Exercise directions:
Reproduce every line in the material below that holds "isamarkuptext".

Input for this task:
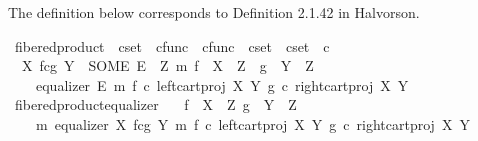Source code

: \begin{isabellebody}
%
\endisadelimdocument
%
\begin{isamarkuptext}%
The definition below corresponds to Definition 2.1.42 in Halvorson.%
\end{isamarkuptext}\isamarkuptrue%
\isamarkupfalse%
\ fibered{\isacharunderscore}{\kern0pt}product\ {\isacharcolon}{\kern0pt}{\isacharcolon}{\kern0pt}\ {\isachardoublequoteopen}cset\ {\isasymRightarrow}\ cfunc\ {\isasymRightarrow}\ cfunc\ {\isasymRightarrow}\ cset\ {\isasymRightarrow}\ cset{\isachardoublequoteclose}\ {\isacharparenleft}{\kern0pt}{\isachardoublequoteopen}{\isacharunderscore}{\kern0pt}\ \isactrlbsub {\isacharunderscore}{\kern0pt}\isactrlesub {\isasymtimes}\isactrlsub c\isactrlbsub {\isacharunderscore}{\kern0pt}\isactrlesub \ {\isacharunderscore}{\kern0pt}{\isachardoublequoteclose}\ {\isacharbrackleft}{\kern0pt}{}{}{\isacharcomma}{\kern0pt}{}{}{\isacharcomma}{\kern0pt}{}{}{\isacharcomma}{\kern0pt}{}{}{\isacharbrackright}{\kern0pt}{}{}{\isacharparenright}{\kern0pt}\ \isanewline
\ \ {\isachardoublequoteopen}X\ \isactrlbsub f\isactrlesub {\isasymtimes}\isactrlsub c\isactrlbsub g\isactrlesub \ Y\ {\isacharequal}{\kern0pt}\ {\isacharparenleft}{\kern0pt}SOME\ E{\isachardot}{\kern0pt}\ {\isasymexists}\ Z\ m{\isachardot}{\kern0pt}\ f\ {\isacharcolon}{\kern0pt}\ X\ {\isasymrightarrow}\ Z\ {\isasymand}\ g\ {\isacharcolon}{\kern0pt}\ Y\ {\isasymrightarrow}\ Z\ {\isasymand}\isanewline
\ \ \ \ equalizer\ E\ m\ {\isacharparenleft}{\kern0pt}f\ {\isasymcirc}\isactrlsub c\ left{\isacharunderscore}{\kern0pt}cart{\isacharunderscore}{\kern0pt}proj\ X\ Y{\isacharparenright}{\kern0pt}\ {\isacharparenleft}{\kern0pt}g\ {\isasymcirc}\isactrlsub c\ right{\isacharunderscore}{\kern0pt}cart{\isacharunderscore}{\kern0pt}proj\ X\ Y{\isacharparenright}{\kern0pt}{\isacharparenright}{\kern0pt}{\isachardoublequoteclose}\isanewline
\isanewline
{}\isamarkupfalse%
\ fibered{\isacharunderscore}{\kern0pt}product{\isacharunderscore}{\kern0pt}equalizer{\isacharcolon}{\kern0pt}\isanewline
\ \ \ {\isachardoublequoteopen}f\ {\isacharcolon}{\kern0pt}\ X\ {\isasymrightarrow}\ Z{\isachardoublequoteclose}\ {\isachardoublequoteopen}g\ {\isacharcolon}{\kern0pt}\ Y\ {\isasymrightarrow}\ Z{\isachardoublequoteclose}\isanewline
\ \ \ {\isachardoublequoteopen}{\isasymexists}\ m{\isachardot}{\kern0pt}\ equalizer\ {\isacharparenleft}{\kern0pt}X\ \isactrlbsub f\isactrlesub {\isasymtimes}\isactrlsub c\isactrlbsub g\isactrlesub \ Y{\isacharparenright}{\kern0pt}\ m\ {\isacharparenleft}{\kern0pt}f\ {\isasymcirc}\isactrlsub c\ left{\isacharunderscore}{\kern0pt}cart{\isacharunderscore}{\kern0pt}proj\ X\ Y{\isacharparenright}{\kern0pt}\ {\isacharparenleft}{\kern0pt}g\ {\isasymcirc}\isactrlsub c\ right{\isacharunderscore}{\kern0pt}cart{\isacharunderscore}{\kern0pt}proj\ X\ Y{\isacharparenright}{\kern0pt}{\isachardoublequoteclose}\isanewline

\end{isabellebody}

Result of this task:
\begin{isamarkuptext}%
\end{isamarkuptext}\isamarkuptrue%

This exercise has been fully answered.